Available data:
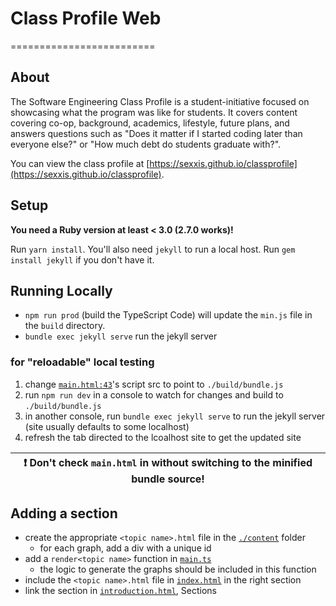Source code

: # Class Profile Web

=========================

## About

The Software Engineering Class Profile is a student-initiative focused on showcasing what the program was like for students. It covers content covering co-op, background, academics, lifestyle, future plans, and answers questions such as "Does it matter if I started coding later than everyone else?" or "How much debt do students graduate with?".

You can view the class profile at [https://sexxis.github.io/classprofile](https://sexxis.github.io/classprofile).

## Setup

**You need a Ruby version at least < 3.0 (2.7.0 works)!**

Run `yarn install`. You'll also need `jekyll` to run a local host. Run `gem install jekyll` if you don't have it.

## Running Locally

- `npm run prod` (build the TypeScript Code) will update the `min.js` file in the `build` directory.
- `bundle exec jekyll serve` run the jekyll server

### for "reloadable" local testing

1. change [`main.html:43`](./_layouts/main.html)'s script src to point to `./build/bundle.js`
2. run `npm run dev` in a console to watch for changes and build to `./build/bundle.js`
3. in another console, run `bundle exec jekyll serve` to run the jekyll server (site usually defaults to some localhost)
4. refresh the tab directed to the lcoalhost site to get the updated site

| :exclamation: Don't check `main.html` in without switching to the minified bundle source! |
|-------------------------------------------------------------------------------------------|

## Adding a section

- create the appropriate `<topic name>.html` file in the [`./content`](./content) folder
  - for each graph, add a div with a unique id
- add a `render<topic name>` function in [`main.ts`](main.ts)
  - the logic to generate the graphs should be included in this function
- include the `<topic name>.html` file in [`index.html`](./index.html) in the right section
- link the section in [`introduction.html`](./content/introduction.html), Sections
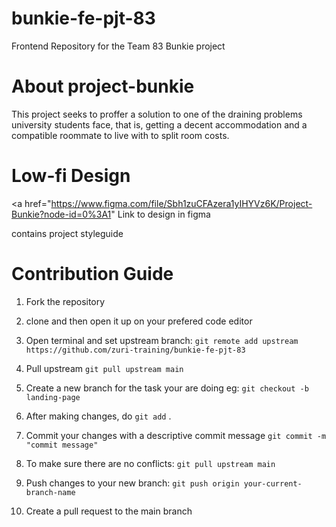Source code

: # bunkie-fe-pjt-83
Frontend Repository for the Team 83 Bunkie project

# About project-bunkie
This project seeks to proffer a solution to one of the draining problems university students face, that is, getting a decent accommodation and a compatible roommate to live with to split room costs.

# Low-fi Design
<a href="https://www.figma.com/file/Sbh1zuCFAzera1yIHYVz6K/Project-Bunkie?node-id=0%3A1" Link to design in figma<a/>

contains project styleguide

# Contribution Guide

1. Fork the repository

1. clone and then open it up on your prefered code editor

1. Open terminal and set upstream branch: `git remote add upstream https://github.com/zuri-training/bunkie-fe-pjt-83`

1. Pull upstream `git pull upstream main`

1. Create a new branch for the task your are doing eg: `git checkout -b landing-page`

1. After making changes, do `git add` .

1. Commit your changes with a descriptive commit message `git commit -m "commit message"`

1. To make sure there are no conflicts: `git pull upstream main`

1. Push changes to your new branch: `git push origin your-current-branch-name`

1. Create a pull request to the main branch
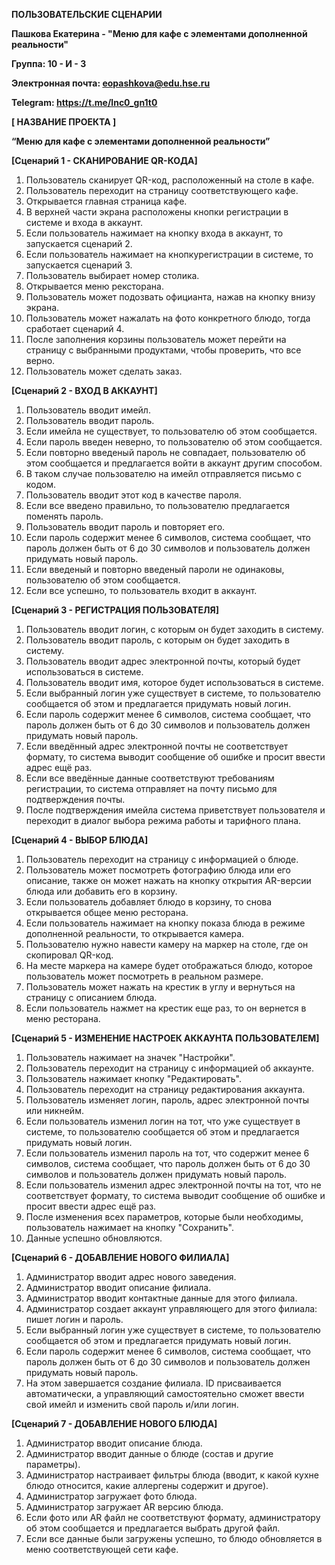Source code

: **ПОЛЬЗОВАТЕЛЬСКИЕ СЦЕНАРИИ**

**Пашкова Екатерина - "Меню для кафе с элементами дополненной реальности"**

**Группа: 10 - И - 3**

**Электронная почта: eopashkova@edu.hse.ru**

**Telegram: https://t.me/lnc0_gn1t0**

**[ НАЗВАНИЕ ПРОЕКТА ]**

**“Меню для кафе с элементами дополненной реальности”**

**[Сценарий 1 - СКАНИРОВАНИЕ QR-КОДА]**
        
1. Пользователь сканирует QR-код, расположенный на столе в кафе.
2. Пользователь переходит на страницу соответствующего кафе.
3. Открывается главная страница кафе.
4. В верхней части экрана расположены кнопки регистрации в системе и входа в аккаунт.
5. Если пользователь нажимает на кнопку входа в аккаунт, то запускается сценарий 2.
6. Если пользователь нажимает на кнопкурегистрации в системе, то запускается сценарий 3.
7. Пользователь выбирает номер столика.
8. Открывается меню рексторана.
9. Пользователь может подозвать официанта, нажав на кнопку внизу экрана.
10. Пользователь может нажалать на фото конкретного блюдо, тогда сработает сценарий 4.
11. После заполнения корзины пользователь может перейти на страницу с выбранными продуктами, чтобы проверить, что все верно.
12. Пользователь может сделать заказ.

**[Сценарий 2 - ВХОД В АККАУНТ]**
        
1. Пользователь вводит имейл.
2. Пользователь вводит пароль.
3. Если имейла не существует, то пользователю об этом сообщается.
4. Если пароль введен неверно, то пользователю об этом сообщается.
5. Если повторно введеный пароль не совпадает, пользователю об этом сообщается и предлагается войти в аккаунт другим способом.
6. В таком случае пользователю на имейл отправляется письмо с кодом.
7. Пользователь вводит этот код в качестве пароля.
8. Если все введено правильно, то пользователю предлагается поменять пароль.
9. Пользователь вводит пароль  и повторяет его.
10. Если пароль содержит менее 6 символов, система сообщает, что пароль должен быть от 6 до 30 символов и пользователь должен придумать новый пароль.
11. Если введеный и повторно введеный пароли не одинаковы, пользователю об этом сообщается.
12. Если все успешно, то пользователь входит в аккаунт.
        
**[Сценарий 3 - РЕГИСТРАЦИЯ ПОЛЬЗОВАТЕЛЯ]**
        
1. Пользователь вводит логин, с которым он будет заходить в систему.
2. Пользователь вводит пароль, с которым он будет заходить в систему.
3. Пользователь вводит адрес электронной почты, который будет использоваться в системе.
4. Пользователь вводит имя, которое будет использоваться в системе.
5. Если выбранный логин уже существует в системе, то пользователю сообщается об этом и предлагается придумать новый логин.
6. Если пароль содержит менее 6 символов, система сообщает, что пароль должен быть от 6 до 30 символов и пользователь должен придумать новый пароль.
7. Если введённый адрес электронной почты не соответствует формату, то система выводит сообщение об ошибке и просит ввести адрес ещё раз.
8. Если все введённые данные соответствуют требованиям регистрации, то система отправляет на почту письмо для подтверждения почты.
9. После подтверждения имейла система приветствует пользователя и переходит в диалог выбора режима работы и тарифного плана.
        
**[Сценарий 4 - ВЫБОР БЛЮДА]**
        
1. Пользователь переходит на страницу с информацией о блюде.
2. Пользователь может посмотреть фотографию блюда или его описание, также он может нажать на кнопку открытия AR-версии блюда или добавить его в корзину.
3. Если пользователь добавляет блюдо в корзину, то снова открывается общее меню ресторана.
4. Если пользователь нажимает на кнопку показа блюда в режиме дополненной реальности, то открывается камера.
5. Пользователю нужно навести камеру на маркер на столе, где он скопировал QR-код.
6. На месте маркера на камере будет отображаться блюдо, которое пользователь может посмотреть в реальном размере.
7. Пользователь может нажать на крестик в углу и вернуться на страницу с описанием блюда.
8. Если пользователь нажмет на крестик еще раз, то он вернется в меню ресторана.

**[Сценарий 5 - ИЗМЕНЕНИЕ НАСТРОЕК АККАУНТА ПОЛЬЗОВАТЕЛЕМ]**

1. Пользователь нажимает на значек "Настройки".
2. Пользователь переходит на страницу с информацией об аккаунте.
3. Пользователь нажимает кнопку "Редактировать".
4. Пользователь переходит на страницу редактирования аккаунта.
5. Пользователь изменяет логин, пароль, адрес электронной почты или никнейм.
6. Если пользователь изменил логин на тот, что уже существует в системе, то пользователю сообщается об этом и предлагается придумать новый логин.
7. Если пользователь изменил пароль на тот, что содержит менее 6 символов, система сообщает, что пароль должен быть от 6 до 30 символов и пользователь должен придумать новый пароль.
8. Если пользователь изменил адрес электронной почты на тот, что не соответствует формату, то система выводит сообщение об ошибке и просит ввести адрес ещё раз.
9. После изменения всех параметров, которые были необходимы, пользователь нажимает на кнопку "Сохранить".
10. Данные успешно обновляются.
        
**[Сценарий 6 - ДОБАВЛЕНИЕ НОВОГО ФИЛИАЛА]**
        
1. Администратор вводит адрес нового заведения.
2. Администратор вводит описание филиала.
3. Администратор вводит контактные данные для этого филиала.
4. Администратор создает аккаунт управляющего для этого филиала: пишет логин и пароль.
5. Если выбранный логин уже существует в системе, то пользователю сообщается об этом и предлагается придумать новый логин.
6. Если пароль содержит менее 6 символов, система сообщает, что пароль должен быть от 6 до 30 символов и пользователь должен придумать новый пароль.
7. На этом завершается создание филиала. ID присваивается автоматически, а управляющий самостоятельно сможет ввести свой имейл и изменить свой пароль и/или логин.

**[Сценарий 7 - ДОБАВЛЕНИЕ НОВОГО БЛЮДА]**

1. Администратор вводит описание блюда.
3. Администратор вводит данные о блюде (состав и другие параметры).
4. Администратор настраивает фильтры блюда (вводит, к какой кухне блюдо относится, какие аллергены содержит и другое).
5. Администратор загружает фото блюда.
6. Администратор загружает AR версию блюда.
7. Если фото или AR файл не соответствуют формату, администратору об этом сообщается и предлагается выбрать другой файл.
8. Если все данные были загружены успешно, то блюдо обновляется в меню соответствующей сети кафе.
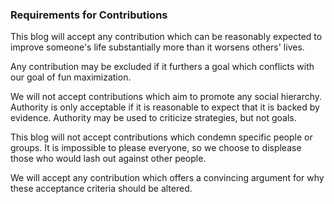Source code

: ### Requirements for Contributions

This blog will accept any contribution which can be reasonably expected to improve someone's life substantially more than it worsens others' lives.

Any contribution may be excluded if it furthers a goal which conflicts with our goal of fun maximization.

We will not accept contributions which aim to promote any social hierarchy. Authority is only acceptable if it is reasonable to expect that it is backed by evidence. Authority may be used to criticize strategies, but not goals.

This blog will not accept contributions which condemn specific people or groups. It is impossible to please everyone, so we choose to displease those who would lash out against other people.

We will accept any contribution which offers a convincing argument for why these acceptance criteria should be altered.
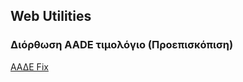 ## Web Utilities

### Διόρθωση AADE τιμολόγιο (Προεπισκόπιση)

<a class="bookmarklet" href="javascript:(function()%7Bdocument.body.classList.remove(%22modal-open%22)%7D)()">ΑΑΔΕ Fix</a>
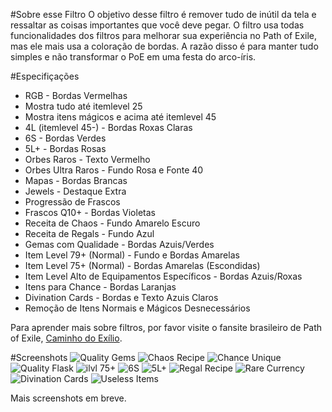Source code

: #Sobre esse Filtro
O objetivo desse filtro é remover tudo de inútil da tela e ressaltar as coisas importantes que você deve pegar. O filtro usa todas funcionalidades dos filtros para melhorar sua experiência no Path of Exile, mas ele mais usa a coloração de bordas. A razão disso é para manter tudo simples e não transformar o PoE em uma festa do arco-íris.

#Especifiçações
- RGB - Bordas Vermelhas
- Mostra tudo até itemlevel 25
- Mostra itens mágicos e acima até itemlevel 45
- 4L (itemlevel 45-) - Bordas Roxas Claras
- 6S - Bordas Verdes
- 5L+ - Bordas Rosas
- Orbes Raros - Texto Vermelho
- Orbes Ultra Raros - Fundo Rosa e Fonte 40
- Mapas - Bordas Brancas
- Jewels - Destaque Extra
- Progressão de Frascos
- Frascos Q10+ - Bordas Violetas
- Receita de Chaos - Fundo Amarelo Escuro
- Receita de Regals - Fundo Azul
- Gemas com Qualidade - Bordas Azuis/Verdes
- Item Level 79+ (Normal) - Fundo e Bordas Amarelas
- Item Level 75+ (Normal) - Bordas Amarelas (Escondidas)
- Item Level Alto de Equipamentos Específicos - Bordas Azuis/Roxas
- Itens para Chance - Bordas Laranjas
- Divination Cards - Bordas e Texto Azuis Claros
- Remoção de Itens Normais e Mágicos Desnecessários

Para aprender mais sobre filtros, por favor visite o fansite brasileiro de Path of Exile, [Caminho do Exílio](http://www.caminhodoexilio.com/index.php?/topic/61-tudo-sobre-filtros/).

#Screenshots
![Quality Gems](http://i.imgur.com/HP1S8cD.png) ![Chaos Recipe](http://i.imgur.com/c7yItVq.png) ![Chance Unique](http://i.imgur.com/rAV7LNU.png) ![Quality Flask](http://i.imgur.com/tvdESle.png) ![ilvl 75+](http://i.imgur.com/8mGkhQG.png) ![6S](http://i.imgur.com/RjuU5o4.png) ![5L+](http://i.imgur.com/H4ZHQZq.png) ![Regal Recipe](http://i.imgur.com/8OKNjbZ.png) ![Rare Currency](http://i.imgur.com/d4E157A.png) ![Divination Cards](http://i.imgur.com/npmkCkS.png) ![Useless Items](http://i.imgur.com/RdkockC.png)

Mais screenshots em breve.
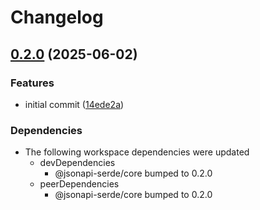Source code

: # Changelog

## [0.2.0](https://github.com/DASPRiD/jsonapi-serde-js/compare/koa-v0.1.0...koa-v0.2.0) (2025-06-02)


### Features

* initial commit ([14ede2a](https://github.com/DASPRiD/jsonapi-serde-js/commit/14ede2a53e826e0d197ac62bc5ee4c4fca2334a1))


### Dependencies

* The following workspace dependencies were updated
  * devDependencies
    * @jsonapi-serde/core bumped to 0.2.0
  * peerDependencies
    * @jsonapi-serde/core bumped to 0.2.0
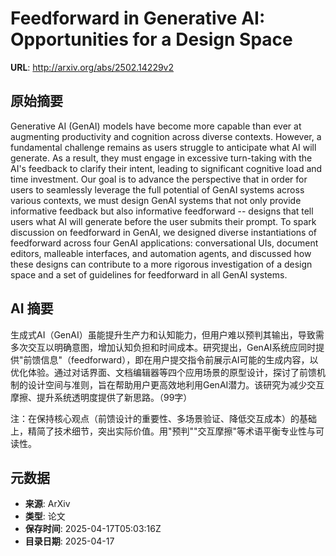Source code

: # Feedforward in Generative AI: Opportunities for a Design Space

**URL**: http://arxiv.org/abs/2502.14229v2

## 原始摘要

Generative AI (GenAI) models have become more capable than ever at augmenting
productivity and cognition across diverse contexts. However, a fundamental
challenge remains as users struggle to anticipate what AI will generate. As a
result, they must engage in excessive turn-taking with the AI's feedback to
clarify their intent, leading to significant cognitive load and time
investment. Our goal is to advance the perspective that in order for users to
seamlessly leverage the full potential of GenAI systems across various
contexts, we must design GenAI systems that not only provide informative
feedback but also informative feedforward -- designs that tell users what AI
will generate before the user submits their prompt. To spark discussion on
feedforward in GenAI, we designed diverse instantiations of feedforward across
four GenAI applications: conversational UIs, document editors, malleable
interfaces, and automation agents, and discussed how these designs can
contribute to a more rigorous investigation of a design space and a set of
guidelines for feedforward in all GenAI systems.


## AI 摘要

生成式AI（GenAI）虽能提升生产力和认知能力，但用户难以预判其输出，导致需多次交互以明确意图，增加认知负担和时间成本。研究提出，GenAI系统应同时提供"前馈信息"（feedforward），即在用户提交指令前展示AI可能的生成内容，以优化体验。通过对话界面、文档编辑器等四个应用场景的原型设计，探讨了前馈机制的设计空间与准则，旨在帮助用户更高效地利用GenAI潜力。该研究为减少交互摩擦、提升系统透明度提供了新思路。（99字）  

注：在保持核心观点（前馈设计的重要性、多场景验证、降低交互成本）的基础上，精简了技术细节，突出实际价值。用"预判""交互摩擦"等术语平衡专业性与可读性。

## 元数据

- **来源**: ArXiv
- **类型**: 论文
- **保存时间**: 2025-04-17T05:03:16Z
- **目录日期**: 2025-04-17
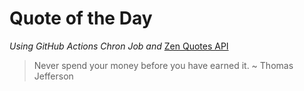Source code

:# Quote of the Day 
*Using GitHub Actions Chron Job and* [Zen Quotes API]( https://zenquotes.io/ )
> Never spend your money before you have earned it. ~ Thomas Jefferson
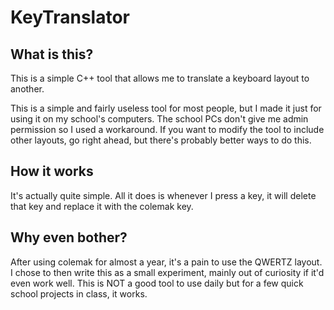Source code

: # KeyTranslator
## What is this?
This is a simple C++ tool that allows me to translate a keyboard layout to another.

This is a simple and fairly useless tool for most people, but I made it just for using it on my school's computers.
The school PCs don't give me admin permission so I used a workaround.
If you want to modify the tool to include other layouts, go right ahead, but there's probably better ways to do this.

## How it works
It's actually quite simple. All it does is whenever I press a key, it will delete that key and replace it with the colemak key.

## Why even bother?
After using colemak for almost a year, it's a pain to use the QWERTZ layout.
I chose to then write this as a small experiment, mainly out of curiosity if it'd even work well.
This is NOT a good tool to use daily but for a few quick school projects in class, it works.
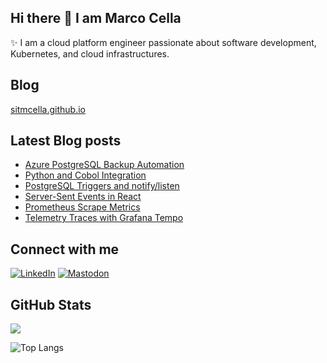 <!-- Heading -->

## Hi there 👋 I am Marco Cella

✨ I am a cloud platform engineer passionate about software development, Kubernetes, and cloud infrastructures.

<!-- Blog section -->

<h2>Blog</h2>

<a href="https://sitmcella.github.io">sitmcella.github.io</a>

<h2>Latest Blog posts</h2>

- [Azure PostgreSQL Backup Automation](https://sitmcella.github.io/?/post_20250726)
- [Python and Cobol Integration](https://sitmcella.github.io/?/post_20250626)
- [PostgreSQL Triggers and notify/listen](https://sitmcella.github.io/?/post_20250525)
- [Server-Sent Events in React](https://sitmcella.github.io/?/post_20250427)
- [Prometheus Scrape Metrics](https://sitmcella.github.io/?/post_20250322)
- [Telemetry Traces with Grafana Tempo](https://sitmcella.github.io/?/post_20250301)

<!-- Connect section -->

<h2>Connect with me</h2>

<p>
  <a href="https://www.linkedin.com/in/marco-cella-48391a5b"><img src="https://img.shields.io/badge/LinkedIn-marco%20cella-blue?style=plastic&logoColor=fff&link=https%3A%2F%2Fwww.linkedin.com%2Fin%2Fmarco-cella-48391a5b" alt="LinkedIn"></a> 
  <a href="https://mastodon.social/@marco_cella
/"><img src="https://img.shields.io/badge/marco%20cella-blue?style=plastic&logo=mastodon&logoColor=fff&link=https%3A%2F%2Fmastodon.social%2F%40marco_cella" alt="Mastodon"></a>
</p>

<!-- GitHub section -->
 
<h2>GitHub Stats</h2>

<a href="">
  <img align="centre" src="https://github-readme-stats.vercel.app/api?username=sitMCella&count_private=true&include_all_commits=true&show_icons=true&title_color=007bff&text_color=e7e7e7&icon_color=007bff&bg_color=171c28" />
<a />
  
![Top Langs](https://github-readme-stats.vercel.app/api/top-langs/?username=sitMCella&layout=compact&title_color=007bff&text_color=e7e7e7&icon_color=007bff&bg_color=171c28)

<!--
**sitMCella/sitMCella** is a ✨ _special_ ✨ repository because its `README.md` (this file) appears on your GitHub profile.

Here are some ideas to get you started:

- 🔭 I’m currently working on ...
- 🌱 I’m currently learning ...
- 👯 I’m looking to collaborate on ...
- 🤔 I’m looking for help with ...
- 💬 Ask me about ...
- 📫 How to reach me: ...
- 😄 Pronouns: ...
- ⚡ Fun fact: ...
-->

The task:
What should be set down is every line from the opening of the records through the line that contains "- the logic", exactly, with pictures left out.

Problem solution:
Source code

: # Class Profile Web

=========================

## About

The Software Engineering Class Profile is a student-initiative focused on showcasing what the program was like for students. It covers content covering co-op, background, academics, lifestyle, future plans, and answers questions such as "Does it matter if I started coding later than everyone else?" or "How much debt do students graduate with?".

You can view the class profile at [https://sexxis.github.io/classprofile](https://sexxis.github.io/classprofile).

## Setup

**You need a Ruby version at least < 3.0 (2.7.0 works)!**

Run `yarn install`. You'll also need `jekyll` to run a local host. Run `gem install jekyll` if you don't have it.

## Running Locally

- `npm run prod` (build the TypeScript Code) will update the `min.js` file in the `build` directory.
- `bundle exec jekyll serve` run the jekyll server

### for "reloadable" local testing

1. change [`main.html:43`](./_layouts/main.html)'s script src to point to `./build/bundle.js`
2. run `npm run dev` in a console to watch for changes and build to `./build/bundle.js`
3. in another console, run `bundle exec jekyll serve` to run the jekyll server (site usually defaults to some localhost)
4. refresh the tab directed to the lcoalhost site to get the updated site

| :exclamation: Don't check `main.html` in without switching to the minified bundle source! |
|-------------------------------------------------------------------------------------------|

## Adding a section

- create the appropriate `<topic name>.html` file in the [`./content`](./content) folder
  - for each graph, add a div with a unique id
- add a `render<topic name>` function in [`main.ts`](main.ts)
  - the logic to generate the graphs should be included in this function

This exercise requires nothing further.